__DIRECTIONS__. Find the word "textbf" in the records below. List each line containing it.

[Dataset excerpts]
-------------------------
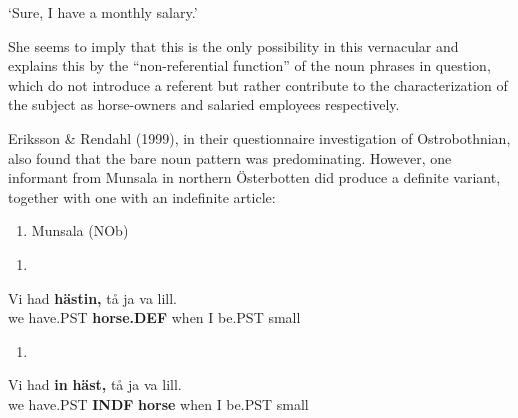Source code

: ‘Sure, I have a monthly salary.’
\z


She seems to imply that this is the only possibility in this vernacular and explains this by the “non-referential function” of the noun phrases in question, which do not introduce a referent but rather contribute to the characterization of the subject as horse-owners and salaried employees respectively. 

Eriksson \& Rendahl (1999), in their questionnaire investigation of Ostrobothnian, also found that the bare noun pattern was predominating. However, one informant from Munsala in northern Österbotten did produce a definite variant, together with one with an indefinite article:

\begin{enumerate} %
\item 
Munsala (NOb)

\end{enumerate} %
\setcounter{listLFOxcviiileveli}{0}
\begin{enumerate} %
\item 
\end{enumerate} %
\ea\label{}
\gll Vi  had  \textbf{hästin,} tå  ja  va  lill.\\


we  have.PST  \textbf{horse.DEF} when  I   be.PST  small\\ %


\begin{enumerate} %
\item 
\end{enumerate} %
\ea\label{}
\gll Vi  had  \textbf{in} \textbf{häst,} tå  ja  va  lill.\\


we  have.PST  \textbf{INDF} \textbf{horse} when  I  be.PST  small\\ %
-------------------------
__RESULT FOR THIS EXERCISE__.
\gll Vi  had  \textbf{hästin,} tå  ja  va  lill.\\
we  have.PST  \textbf{horse.DEF} when  I   be.PST  small\\ %
\gll Vi  had  \textbf{in} \textbf{häst,} tå  ja  va  lill.\\
we  have.PST  \textbf{INDF} \textbf{horse} when  I  be.PST  small\\ %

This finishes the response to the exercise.